> Your task:
In the listing below, find the line that contains "## Outline User Roles" and the line that contains "5. As a Dating". Quote both and every line between them, exactly, and nothing more.

> Data extract:
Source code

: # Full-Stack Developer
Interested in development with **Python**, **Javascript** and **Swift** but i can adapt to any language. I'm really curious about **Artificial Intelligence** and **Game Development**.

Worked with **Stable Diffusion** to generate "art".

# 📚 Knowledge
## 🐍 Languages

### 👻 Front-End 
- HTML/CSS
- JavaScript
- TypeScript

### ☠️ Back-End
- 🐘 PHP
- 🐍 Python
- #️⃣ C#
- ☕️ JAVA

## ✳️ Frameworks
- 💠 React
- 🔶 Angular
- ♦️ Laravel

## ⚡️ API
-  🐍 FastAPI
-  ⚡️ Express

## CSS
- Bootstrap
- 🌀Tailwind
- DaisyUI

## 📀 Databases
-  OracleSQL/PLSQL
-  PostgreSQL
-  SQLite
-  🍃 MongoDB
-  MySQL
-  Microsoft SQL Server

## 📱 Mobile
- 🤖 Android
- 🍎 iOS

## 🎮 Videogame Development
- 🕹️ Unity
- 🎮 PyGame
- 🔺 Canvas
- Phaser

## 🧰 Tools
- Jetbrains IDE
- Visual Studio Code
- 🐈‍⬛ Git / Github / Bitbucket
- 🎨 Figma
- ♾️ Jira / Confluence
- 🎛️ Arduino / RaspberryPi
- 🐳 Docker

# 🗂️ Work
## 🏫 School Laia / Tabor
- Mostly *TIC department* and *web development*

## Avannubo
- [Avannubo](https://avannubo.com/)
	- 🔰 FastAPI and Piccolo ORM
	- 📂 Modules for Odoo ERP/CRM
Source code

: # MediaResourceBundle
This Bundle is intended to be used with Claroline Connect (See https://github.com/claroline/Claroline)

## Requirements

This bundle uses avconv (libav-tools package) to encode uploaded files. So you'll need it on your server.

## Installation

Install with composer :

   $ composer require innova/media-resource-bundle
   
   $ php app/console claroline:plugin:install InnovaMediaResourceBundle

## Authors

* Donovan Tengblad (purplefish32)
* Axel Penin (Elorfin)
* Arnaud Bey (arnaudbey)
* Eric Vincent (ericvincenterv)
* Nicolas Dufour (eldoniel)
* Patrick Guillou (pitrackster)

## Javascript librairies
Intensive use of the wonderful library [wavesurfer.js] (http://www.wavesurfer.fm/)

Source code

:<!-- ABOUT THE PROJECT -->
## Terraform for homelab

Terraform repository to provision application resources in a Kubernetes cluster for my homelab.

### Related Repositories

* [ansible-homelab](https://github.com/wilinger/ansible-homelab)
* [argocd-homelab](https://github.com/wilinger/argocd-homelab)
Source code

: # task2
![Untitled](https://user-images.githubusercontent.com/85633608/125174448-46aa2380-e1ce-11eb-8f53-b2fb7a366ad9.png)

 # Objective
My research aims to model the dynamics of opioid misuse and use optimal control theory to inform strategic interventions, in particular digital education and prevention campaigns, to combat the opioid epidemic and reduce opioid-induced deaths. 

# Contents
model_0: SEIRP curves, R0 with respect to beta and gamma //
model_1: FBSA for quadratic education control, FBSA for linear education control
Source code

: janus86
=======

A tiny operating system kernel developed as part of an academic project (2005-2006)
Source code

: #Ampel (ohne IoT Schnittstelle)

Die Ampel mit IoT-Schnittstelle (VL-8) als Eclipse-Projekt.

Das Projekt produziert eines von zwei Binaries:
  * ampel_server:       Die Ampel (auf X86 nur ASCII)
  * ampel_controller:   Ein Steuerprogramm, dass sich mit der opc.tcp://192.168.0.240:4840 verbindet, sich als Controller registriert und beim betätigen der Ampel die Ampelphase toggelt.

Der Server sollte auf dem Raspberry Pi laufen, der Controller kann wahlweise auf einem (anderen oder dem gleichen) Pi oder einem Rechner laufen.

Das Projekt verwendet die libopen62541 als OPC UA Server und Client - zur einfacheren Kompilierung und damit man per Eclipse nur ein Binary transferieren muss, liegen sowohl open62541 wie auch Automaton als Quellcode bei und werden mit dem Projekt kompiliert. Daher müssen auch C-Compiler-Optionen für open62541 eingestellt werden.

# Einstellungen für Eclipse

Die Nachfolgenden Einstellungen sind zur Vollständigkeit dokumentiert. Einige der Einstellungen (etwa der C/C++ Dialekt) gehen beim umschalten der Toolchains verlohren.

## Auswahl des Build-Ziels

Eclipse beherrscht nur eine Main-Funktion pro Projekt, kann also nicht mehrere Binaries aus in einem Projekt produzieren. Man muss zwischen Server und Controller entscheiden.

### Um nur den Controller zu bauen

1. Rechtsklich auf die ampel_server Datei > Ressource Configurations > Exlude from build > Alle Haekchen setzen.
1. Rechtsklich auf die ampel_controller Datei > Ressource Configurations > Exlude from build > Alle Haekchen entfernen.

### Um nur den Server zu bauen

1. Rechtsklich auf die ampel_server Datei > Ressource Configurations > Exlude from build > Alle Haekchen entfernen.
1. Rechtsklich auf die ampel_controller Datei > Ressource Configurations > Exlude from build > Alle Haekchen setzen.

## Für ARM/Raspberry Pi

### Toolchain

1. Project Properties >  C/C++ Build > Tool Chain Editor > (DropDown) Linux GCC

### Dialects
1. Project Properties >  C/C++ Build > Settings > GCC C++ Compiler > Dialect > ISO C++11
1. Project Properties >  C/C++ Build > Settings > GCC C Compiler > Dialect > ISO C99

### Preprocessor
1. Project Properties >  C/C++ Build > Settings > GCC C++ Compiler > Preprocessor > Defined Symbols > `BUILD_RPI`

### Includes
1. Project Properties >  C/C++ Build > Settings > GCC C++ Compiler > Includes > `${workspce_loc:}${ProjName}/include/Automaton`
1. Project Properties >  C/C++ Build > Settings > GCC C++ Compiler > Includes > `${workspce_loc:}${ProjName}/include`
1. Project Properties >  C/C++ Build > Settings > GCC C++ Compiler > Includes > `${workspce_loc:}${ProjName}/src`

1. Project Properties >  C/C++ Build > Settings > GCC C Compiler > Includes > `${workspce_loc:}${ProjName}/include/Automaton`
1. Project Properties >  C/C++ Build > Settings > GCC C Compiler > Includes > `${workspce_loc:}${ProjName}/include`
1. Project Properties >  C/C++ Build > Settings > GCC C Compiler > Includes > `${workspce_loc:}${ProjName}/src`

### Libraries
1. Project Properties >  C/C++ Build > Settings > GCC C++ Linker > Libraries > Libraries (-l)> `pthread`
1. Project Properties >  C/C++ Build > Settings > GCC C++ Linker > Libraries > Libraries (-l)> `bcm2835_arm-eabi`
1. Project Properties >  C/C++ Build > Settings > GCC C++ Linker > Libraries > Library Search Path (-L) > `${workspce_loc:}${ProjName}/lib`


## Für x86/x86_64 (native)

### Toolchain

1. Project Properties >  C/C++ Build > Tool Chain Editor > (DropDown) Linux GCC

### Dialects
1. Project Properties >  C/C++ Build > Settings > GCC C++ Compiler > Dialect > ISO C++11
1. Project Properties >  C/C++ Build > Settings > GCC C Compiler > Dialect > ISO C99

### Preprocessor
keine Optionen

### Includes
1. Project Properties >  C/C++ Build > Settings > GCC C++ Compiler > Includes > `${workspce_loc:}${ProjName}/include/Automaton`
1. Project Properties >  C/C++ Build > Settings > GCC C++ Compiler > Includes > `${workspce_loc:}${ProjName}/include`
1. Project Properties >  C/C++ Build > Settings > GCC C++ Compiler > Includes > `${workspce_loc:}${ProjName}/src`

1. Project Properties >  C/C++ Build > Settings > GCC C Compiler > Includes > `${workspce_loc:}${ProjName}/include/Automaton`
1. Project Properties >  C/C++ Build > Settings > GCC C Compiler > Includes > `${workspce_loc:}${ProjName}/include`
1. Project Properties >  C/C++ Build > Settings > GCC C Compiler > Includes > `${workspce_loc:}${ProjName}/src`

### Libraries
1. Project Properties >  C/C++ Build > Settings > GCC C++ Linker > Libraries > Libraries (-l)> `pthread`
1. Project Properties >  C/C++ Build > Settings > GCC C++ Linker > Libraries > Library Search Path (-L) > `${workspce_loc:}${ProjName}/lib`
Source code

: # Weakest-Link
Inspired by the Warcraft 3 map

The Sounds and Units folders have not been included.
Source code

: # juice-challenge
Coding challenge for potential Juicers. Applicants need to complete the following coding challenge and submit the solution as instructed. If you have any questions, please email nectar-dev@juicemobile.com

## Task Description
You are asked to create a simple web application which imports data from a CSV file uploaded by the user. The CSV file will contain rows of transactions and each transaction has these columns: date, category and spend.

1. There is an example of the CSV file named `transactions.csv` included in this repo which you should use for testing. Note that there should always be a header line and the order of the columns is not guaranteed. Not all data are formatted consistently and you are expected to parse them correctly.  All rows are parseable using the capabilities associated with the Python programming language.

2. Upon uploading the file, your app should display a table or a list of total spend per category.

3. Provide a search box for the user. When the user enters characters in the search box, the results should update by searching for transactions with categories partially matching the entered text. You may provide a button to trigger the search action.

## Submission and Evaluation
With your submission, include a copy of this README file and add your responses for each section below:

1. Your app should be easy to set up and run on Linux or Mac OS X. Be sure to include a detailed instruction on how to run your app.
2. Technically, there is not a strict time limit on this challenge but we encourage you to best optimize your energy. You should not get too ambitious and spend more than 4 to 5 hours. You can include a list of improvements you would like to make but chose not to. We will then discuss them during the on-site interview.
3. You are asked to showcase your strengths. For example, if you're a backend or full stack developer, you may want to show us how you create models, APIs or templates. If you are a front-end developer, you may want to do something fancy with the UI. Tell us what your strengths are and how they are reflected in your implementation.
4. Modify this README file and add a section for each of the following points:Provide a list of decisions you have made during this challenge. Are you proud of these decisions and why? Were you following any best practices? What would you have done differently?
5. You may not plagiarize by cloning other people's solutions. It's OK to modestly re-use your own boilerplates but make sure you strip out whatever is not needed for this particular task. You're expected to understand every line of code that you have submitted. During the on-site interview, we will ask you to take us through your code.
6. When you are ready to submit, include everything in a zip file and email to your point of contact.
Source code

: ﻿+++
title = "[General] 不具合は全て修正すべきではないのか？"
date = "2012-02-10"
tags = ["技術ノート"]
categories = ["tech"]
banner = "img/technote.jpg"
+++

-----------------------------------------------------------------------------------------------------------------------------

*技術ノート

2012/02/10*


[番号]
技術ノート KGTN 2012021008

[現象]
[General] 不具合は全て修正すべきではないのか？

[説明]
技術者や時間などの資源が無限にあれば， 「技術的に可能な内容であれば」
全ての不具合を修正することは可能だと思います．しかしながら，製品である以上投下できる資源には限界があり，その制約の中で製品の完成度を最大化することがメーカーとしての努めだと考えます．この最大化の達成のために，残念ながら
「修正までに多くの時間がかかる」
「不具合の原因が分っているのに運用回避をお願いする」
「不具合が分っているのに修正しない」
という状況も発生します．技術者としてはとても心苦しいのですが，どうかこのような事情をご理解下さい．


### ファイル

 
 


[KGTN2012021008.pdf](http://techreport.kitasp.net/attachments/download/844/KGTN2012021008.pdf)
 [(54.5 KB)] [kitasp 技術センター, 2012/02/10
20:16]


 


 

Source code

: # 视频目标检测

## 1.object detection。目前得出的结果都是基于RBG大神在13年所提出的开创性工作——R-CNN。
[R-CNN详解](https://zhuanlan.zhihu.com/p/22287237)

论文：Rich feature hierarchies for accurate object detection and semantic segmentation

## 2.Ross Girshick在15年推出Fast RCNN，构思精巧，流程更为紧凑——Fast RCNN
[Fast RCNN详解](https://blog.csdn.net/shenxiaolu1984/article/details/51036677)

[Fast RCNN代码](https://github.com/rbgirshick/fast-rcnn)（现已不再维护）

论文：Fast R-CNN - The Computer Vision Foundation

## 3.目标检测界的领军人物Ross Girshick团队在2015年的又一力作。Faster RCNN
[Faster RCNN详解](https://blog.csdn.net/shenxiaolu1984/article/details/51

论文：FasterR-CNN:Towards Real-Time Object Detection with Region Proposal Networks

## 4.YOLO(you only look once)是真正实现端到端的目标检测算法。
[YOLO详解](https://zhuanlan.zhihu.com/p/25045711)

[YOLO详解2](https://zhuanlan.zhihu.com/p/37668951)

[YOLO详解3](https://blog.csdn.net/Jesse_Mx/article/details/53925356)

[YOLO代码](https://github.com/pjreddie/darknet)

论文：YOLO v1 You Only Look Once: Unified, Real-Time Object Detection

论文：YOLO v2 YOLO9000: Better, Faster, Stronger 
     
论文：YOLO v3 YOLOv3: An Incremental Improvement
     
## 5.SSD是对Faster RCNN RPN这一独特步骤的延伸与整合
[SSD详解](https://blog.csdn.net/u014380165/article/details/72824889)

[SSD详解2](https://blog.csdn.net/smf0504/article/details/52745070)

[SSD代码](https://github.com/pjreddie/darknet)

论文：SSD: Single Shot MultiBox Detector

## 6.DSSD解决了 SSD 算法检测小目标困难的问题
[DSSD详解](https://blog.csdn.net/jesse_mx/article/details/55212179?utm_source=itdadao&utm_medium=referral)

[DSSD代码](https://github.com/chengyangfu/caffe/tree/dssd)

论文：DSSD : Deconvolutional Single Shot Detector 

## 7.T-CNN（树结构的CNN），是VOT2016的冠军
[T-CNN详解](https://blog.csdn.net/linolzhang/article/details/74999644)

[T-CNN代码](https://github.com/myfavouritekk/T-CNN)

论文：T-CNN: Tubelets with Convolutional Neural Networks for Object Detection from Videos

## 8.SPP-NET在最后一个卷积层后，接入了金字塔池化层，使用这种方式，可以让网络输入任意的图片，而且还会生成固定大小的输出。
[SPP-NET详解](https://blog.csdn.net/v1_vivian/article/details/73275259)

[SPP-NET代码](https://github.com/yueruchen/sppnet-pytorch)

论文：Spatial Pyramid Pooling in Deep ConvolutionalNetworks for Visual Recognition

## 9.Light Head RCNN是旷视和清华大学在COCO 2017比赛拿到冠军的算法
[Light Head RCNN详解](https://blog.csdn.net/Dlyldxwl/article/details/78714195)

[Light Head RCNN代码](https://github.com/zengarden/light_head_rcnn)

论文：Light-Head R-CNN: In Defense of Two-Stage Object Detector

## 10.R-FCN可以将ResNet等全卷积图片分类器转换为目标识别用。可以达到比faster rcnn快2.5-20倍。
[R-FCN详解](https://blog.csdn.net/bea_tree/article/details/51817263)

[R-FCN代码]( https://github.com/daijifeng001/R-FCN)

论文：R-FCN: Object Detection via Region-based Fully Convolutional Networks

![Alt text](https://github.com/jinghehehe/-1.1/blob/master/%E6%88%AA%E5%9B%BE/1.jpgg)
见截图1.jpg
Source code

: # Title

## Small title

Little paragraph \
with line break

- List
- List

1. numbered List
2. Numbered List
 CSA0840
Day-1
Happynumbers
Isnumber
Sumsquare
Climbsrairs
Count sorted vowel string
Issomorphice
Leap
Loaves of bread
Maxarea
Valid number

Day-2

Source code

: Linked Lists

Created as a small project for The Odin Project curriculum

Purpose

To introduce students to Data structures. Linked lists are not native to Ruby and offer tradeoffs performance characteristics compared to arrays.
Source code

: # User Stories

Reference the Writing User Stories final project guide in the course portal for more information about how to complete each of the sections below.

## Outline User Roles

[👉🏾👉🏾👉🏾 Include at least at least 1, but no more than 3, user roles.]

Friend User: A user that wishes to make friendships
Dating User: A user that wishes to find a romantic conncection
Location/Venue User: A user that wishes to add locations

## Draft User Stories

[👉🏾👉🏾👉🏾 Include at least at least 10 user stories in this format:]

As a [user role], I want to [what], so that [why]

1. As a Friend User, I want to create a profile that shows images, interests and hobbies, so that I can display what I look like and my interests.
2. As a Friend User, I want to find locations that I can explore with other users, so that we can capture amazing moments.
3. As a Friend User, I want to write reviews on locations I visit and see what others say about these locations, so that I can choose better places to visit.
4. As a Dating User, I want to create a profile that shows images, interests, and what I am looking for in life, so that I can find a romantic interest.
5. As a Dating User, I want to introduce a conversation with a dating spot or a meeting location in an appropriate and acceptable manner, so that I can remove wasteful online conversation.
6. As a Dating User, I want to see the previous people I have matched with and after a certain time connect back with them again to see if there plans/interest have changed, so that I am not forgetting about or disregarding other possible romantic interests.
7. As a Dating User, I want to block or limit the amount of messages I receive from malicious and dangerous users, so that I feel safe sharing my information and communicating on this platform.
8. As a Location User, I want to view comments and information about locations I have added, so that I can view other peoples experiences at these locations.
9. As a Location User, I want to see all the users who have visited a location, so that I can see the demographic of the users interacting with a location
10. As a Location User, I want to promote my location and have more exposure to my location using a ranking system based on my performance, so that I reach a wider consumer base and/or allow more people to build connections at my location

> Exercise output:
## Outline User Roles

[👉🏾👉🏾👉🏾 Include at least at least 1, but no more than 3, user roles.]

Friend User: A user that wishes to make friendships
Dating User: A user that wishes to find a romantic conncection
Location/Venue User: A user that wishes to add locations

## Draft User Stories

[👉🏾👉🏾👉🏾 Include at least at least 10 user stories in this format:]

As a [user role], I want to [what], so that [why]

1. As a Friend User, I want to create a profile that shows images, interests and hobbies, so that I can display what I look like and my interests.
2. As a Friend User, I want to find locations that I can explore with other users, so that we can capture amazing moments.
3. As a Friend User, I want to write reviews on locations I visit and see what others say about these locations, so that I can choose better places to visit.
4. As a Dating User, I want to create a profile that shows images, interests, and what I am looking for in life, so that I can find a romantic interest.
5. As a Dating User, I want to introduce a conversation with a dating spot or a meeting location in an appropriate and acceptable manner, so that I can remove wasteful online conversation.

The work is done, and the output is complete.